Der Hof des Burchardi Klosters liegt menschenleer in der gleißenden Vormittagssonne, nur ein paar Bauarbeiter pausieren unter dem großen Baum im Schatten, wir setzen uns dazu.


Um in die Kapelle zu kommen, muss man am Verwaltungsgebäude klingeln. Eine nette Dame begleitet uns hinüber und lässt uns ein.
In der Seitenkapelle neben der Orgel, die den Klang erzeugt, finden wir unsere Tafel.




Es ist schon ein besonderes Gefühl endlich wirklich davor zu stehen.



Wir lassen diesen Moment ausgiebig auf uns wirken, dann schlendern wir durch die Stadt zurück zum Stellplatz unterhalb des Doms.

Der Plan war, am nächsten Tag nach Harzgerode zu fahren. Eine Umleitung führt uns durch Blankenburg, Erinnerungen werden wach, kurz entschlossen schlägt Rüdiger das Lenkrad ein und wir fahren auf den Parkplatz gegenüber vom kleinen Schloss und dem Barockgarten.

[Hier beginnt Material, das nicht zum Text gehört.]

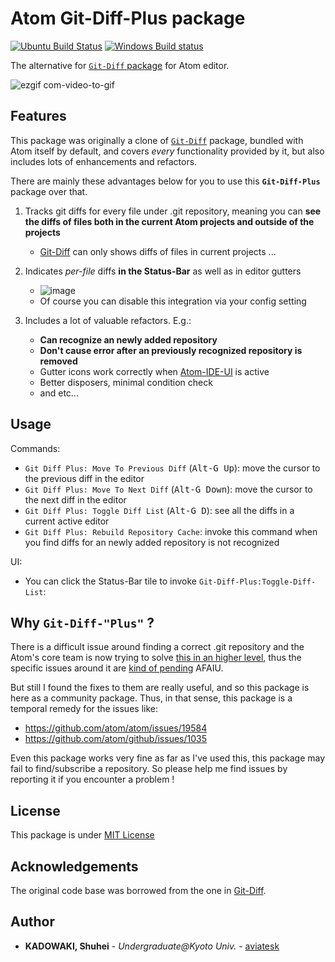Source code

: # Atom Git-Diff-Plus package

[![Ubuntu Build Status](https://travis-ci.org/aviatesk/atom-git-diff-plus.svg?branch=master)](https://travis-ci.org/aviatesk/atom-git-diff-plus/)
[![Windows Build status](https://ci.appveyor.com/api/projects/status/1nytyu2csyuvftt9/branch/master?svg=true)](https://ci.appveyor.com/project/aviatesk/atom-git-diff-plus)

The alternative for [`Git-Diff` package][Git-Diff] for Atom editor.

![ezgif com-video-to-gif](https://user-images.githubusercontent.com/40514306/60759461-cdb4e600-a060-11e9-856b-559e006f6f79.gif)


## Features

This package was originally a clone of [`Git-Diff`](https://github.com/atom/atom/tree/master/packages/git-diff) package, bundled with Atom itself by default, and covers _every_ functionality provided by it, but also includes lots of enhancements and refactors.

There are mainly these advantages below for you to use this **`Git-Diff-Plus`** package over that.

1. Tracks git diffs for every file under .git repository, meaning you can **see the diffs of files both in the current Atom projects and outside of the projects**
    * [Git-Diff][Git-Diff] can only shows diffs of files in current projects ...

2. Indicates _per-file_ diffs **in the Status-Bar** as well as in editor gutters
    * ![image](https://user-images.githubusercontent.com/40514306/60760048-98f95c80-a069-11e9-80a9-c3fefeb3de49.png)
    * Of course you can disable this integration via your config setting

3. Includes a lot of valuable refactors. E.g.:
    * **Can recognize an newly added repository**
    * **Don't cause error after an previously recognized repository is removed**
    * Gutter icons work correctly when [Atom-IDE-UI](https://atom.io/packages/atom-ide-ui) is active
    * Better disposers, minimal condition check
    * and etc...


## Usage

Commands:
- `Git Diff Plus: Move To Previous Diff` (<kbd>Alt-G Up</kbd>): move the cursor to the previous diff in the editor
- `Git Diff Plus: Move To Next Diff` (<kbd>Alt-G Down</kbd>): move the cursor to the next diff in the editor
- `Git Diff Plus: Toggle Diff List` (<kbd>Alt-G D</kbd>): see all the diffs in a current active editor
- `Git Diff Plus: Rebuild Repository Cache`: invoke this command when you find diffs for an newly added repository is not recognized

UI:
- You can click the Status-Bar tile to invoke `Git-Diff-Plus:Toggle-Diff-List`:


## Why `Git-Diff-"Plus"` ?

There is a difficult issue around finding a correct .git repository and the Atom's core team is now trying to solve [this in an higher level](https://github.com/atom/github/issues/1835), thus the specific issues around it are [kind of pending](https://github.com/atom/atom/issues/19584) AFAIU.

But still I found the fixes to them are really useful, and so this package is here as a community package. Thus, in that sense, this package is a temporal remedy for the issues like:
- https://github.com/atom/atom/issues/19584
- https://github.com/atom/github/issues/1035

Even this package works very fine as far as I've used this, this package may fail to find/subscribe a repository. So please help me find issues by reporting it if you encounter a problem !


## License

This package is under [MIT License](LICENSE.md)


## Acknowledgements

The original code base was borrowed from the one in [Git-Diff][Git-Diff].


## Author

- **KADOWAKI, Shuhei** - *Undergraduate@Kyoto Univ.* - [aviatesk]


<!-- Links -->

[Git-Diff]: https://github.com/atom/atom/tree/master/packages/git-diff
[aviatesk]: https://github.com/aviatesk
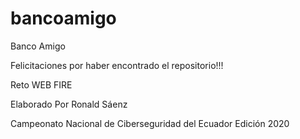 # bancoamigo
Banco Amigo

Felicitaciones por haber encontrado el repositorio!!!


Reto WEB FIRE

Elaborado Por Ronald Sáenz

Campeonato Nacional de Ciberseguridad del Ecuador Edición 2020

Das erste Mal waren wir hier vor 35 Jahren, unsere Älteste war 5, ich war schwanger mit unserem Sohn. Dann noch einmal vor etwa 15 Jahren, da wanderten wir noch einmal über die Teufelsmauer und aßen den größten Hefekloß der Welt.
In Blankenburg gibt es noch mehr Leerstand als in Halberstadt, ganze Häuser- und Ladenzeilen sind verödet. Traurig ist das, denn es ist ein nettes Städtchen. Noch einmal die Teufelsmauer, dann versuchen wir die lokale Wirtschaft etwas anzukurbeln, gönnen uns einen Eiskaffee im „Cafè Colonial“ und ergänzen unsere Vorräte und Abendessen gibt es in Winters Baude, schlicht aber gut.

Weiter geht’s nach Dankerode. Vor dem Campingplatz stehen wir auf einer großen Wiese, auf einem kleinen Hochplateau. Gelbe Getreidefelder knistern ringsum vor Trockenheit, ein paar rote Dächer sind zu sehen, das Kirchenglöckchen verkündet viertelstündlich was die Stunde geschlagen hat. Es ist ausgesprochen ruhig und friedlich hier oben. 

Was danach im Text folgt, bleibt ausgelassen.